§ **Information shown**:
....
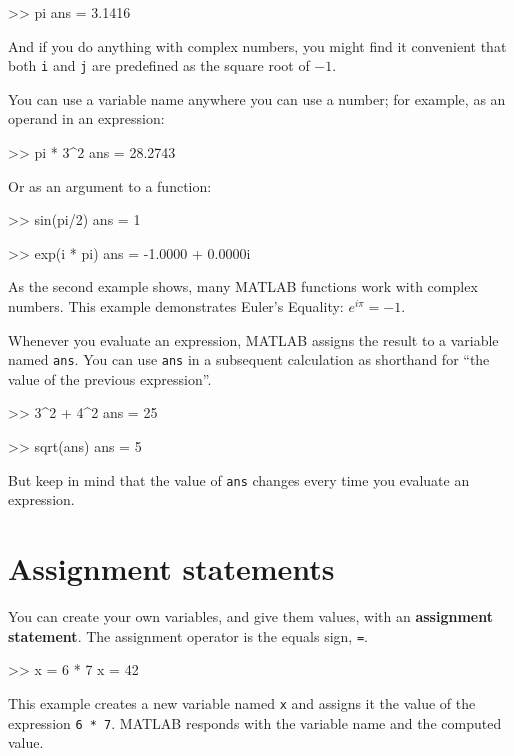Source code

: \documentclass[
]{book}
\numberwithin{Answer}{chapter}
\numberwithin{Exercise}{chapter}
\begin{document}
\begin{code}
>> pi
ans = 3.1416
\end{code}

And if you do anything with complex numbers, you might find it
convenient that both {\tt i} and {\tt j} are predefined as the square
root of $-1$.

You can use a variable name anywhere you can use a number; for example, as
an operand in an expression:

\begin{code}
>> pi * 3^2
ans = 28.2743
\end{code}

Or as an argument to a function:

\begin{code}
>> sin(pi/2)
ans = 1

>> exp(i * pi)
ans = -1.0000 + 0.0000i
\end{code}

As the second example shows, many MATLAB functions work with
complex numbers.  This example demonstrates Euler's Equality:
$e^{i \pi} = -1$.

Whenever you evaluate an expression, MATLAB assigns the result to
a variable named {\tt ans}.  You can use {\tt ans} in a subsequent
calculation as shorthand for ``the value of the previous expression''.

\begin{code}
>> 3^2 + 4^2
ans = 25

>> sqrt(ans)
ans = 5
\end{code}

But keep in mind that the value of {\tt ans} changes every time
you evaluate an expression.


\section{Assignment statements}

You can create your own variables, and give them values, with
an {\bf assignment statement}.  The assignment operator is the
equals sign, {\tt =}.

\begin{code}
>> x = 6 * 7
x = 42
\end{code}

This example creates a new variable named {\tt x} and assigns it the
value of the expression {\tt 6 * 7}.  MATLAB responds with the
variable name and the computed value.
\end{document}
....
§ **Exercise**: Going through the entries above, tally every line that contains the string "expression", then state only the total.

§ **Written reply**: 5